150 débats locaux à travers la France… 3 000 participants et près de 800 pages de transcriptions qui seront remises au gouvernement à la fin de la semaine… C’est le bilan de la consultation lancée par le Secours catholique pendant deux mois. Cette contribution au grand débat national s’appuie sur les témoignages et les besoins de ceux qui vivent au quotidien sous le seuil de pauvreté. Logement, emploi, minimas sociaux, fiscalité, transition écologique, de nombreux sujets ont été abordés, avec une grande ouverture.

Si la lutte contre les inégalités est au cœur de l’action du Secours catholique, la parole libérée a permis de cerner les raisons multiples de la grande précarité. “Nous avons été frappé à la fois par la violence de la défiance des gens envers les dirigeants, mais aussi par la vitalité de leurs propositions pour améliorer les choses“, souligne Jean Merkaert, directeur action plaidoyer France Europe au Secours catholique. Les personnes interrogées pointent surtout la nécessité d’un changement en profondeur pour mettre fin aux inégalités en France, le 5ème pays le plus riche du monde. “On est dans un système qui nous mène dans le mur “, peut-on lire dans le document de synthèse.
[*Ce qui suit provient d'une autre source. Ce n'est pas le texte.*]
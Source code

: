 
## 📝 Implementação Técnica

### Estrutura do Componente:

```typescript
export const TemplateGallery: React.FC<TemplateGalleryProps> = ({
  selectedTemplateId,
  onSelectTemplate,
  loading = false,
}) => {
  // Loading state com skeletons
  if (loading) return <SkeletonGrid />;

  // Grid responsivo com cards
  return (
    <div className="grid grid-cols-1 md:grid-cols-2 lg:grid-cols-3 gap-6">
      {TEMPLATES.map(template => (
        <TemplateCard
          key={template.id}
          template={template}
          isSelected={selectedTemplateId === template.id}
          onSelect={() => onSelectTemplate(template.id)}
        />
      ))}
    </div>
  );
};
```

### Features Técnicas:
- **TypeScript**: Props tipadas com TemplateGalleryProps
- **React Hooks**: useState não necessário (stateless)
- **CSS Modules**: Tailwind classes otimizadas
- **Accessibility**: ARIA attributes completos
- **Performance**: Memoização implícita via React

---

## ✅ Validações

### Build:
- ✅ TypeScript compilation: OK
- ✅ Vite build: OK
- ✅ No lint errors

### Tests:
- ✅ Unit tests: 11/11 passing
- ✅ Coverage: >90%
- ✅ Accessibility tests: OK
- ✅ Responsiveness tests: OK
Des propositions audacieuses pour l’écologie

Les plus précaires n’ont pas toujours les moyens de se passer de voiture ou d’en changer pour préserver la planète. Comment en effet trouver un emploi, avoir accès à la santé, aux services publics, sans pouvoir se déplacer ? L’auto-partage, la gratuité des transports en commun existent déjà dans certaines villes, alors pourquoi ne pas étendre ces solutions ? Une des demandes exprimées touche ainsi aux alternatives à la voiture individuelle. Un enjeu de société à la fois pour l’environnement, mais aussi pour mettre fin à l’isolement des plus précaires.

Le gaspillage est aussi au centre des préoccupations de ceux qui vivent des privations au quotidien : “L’aspiration à sortir de la société de l’hyperconsommation est forte. Il n’est plus supportable pour les plus pauvres de voir des tonnes de biens et de produits finir à la poubelle quand ils pourraient être réutilisés ou réparés“, poursuit Jean Merkaert.

Un besoin fort de justice fiscale et sociale

Les témoignages recueillis mettent aussi en lumière la déshumanisation du travail et l’augmentation de la précarité. “Beaucoup de personnes en CDD et à temps partiels, ils n’y arrivent pas », « On constate que des personnes ne peuvent plus vivre de leur travail. Il y en a de plus en plus », « Ce n’est pas normal que les gens ne puissent pas vivre de leur travail »

Autre sujet majeur, le fort besoin de justice fiscale, avec une meilleure progressivité de l’impôt et une demande de régulation de la finance, pour une meilleure répartition des richesses au sein des entreprises. La consultation des Français les plus précaires a permis aujourd’hui de faire évoluer la stratégie de plaidoyer de l’association.

Nous sommes invités à aller plus loin sur certains sujets. Cela nous encourage aussi à nous impliquer pour créer un système économique et social plus inclusif et durable, mais aussi sur la transition écologique ou les écarts de revenus entre les salariés et les dirigeants d’entreprises“, conclut le directeur de plaidoyer du Secours catholique Jean Merkaert.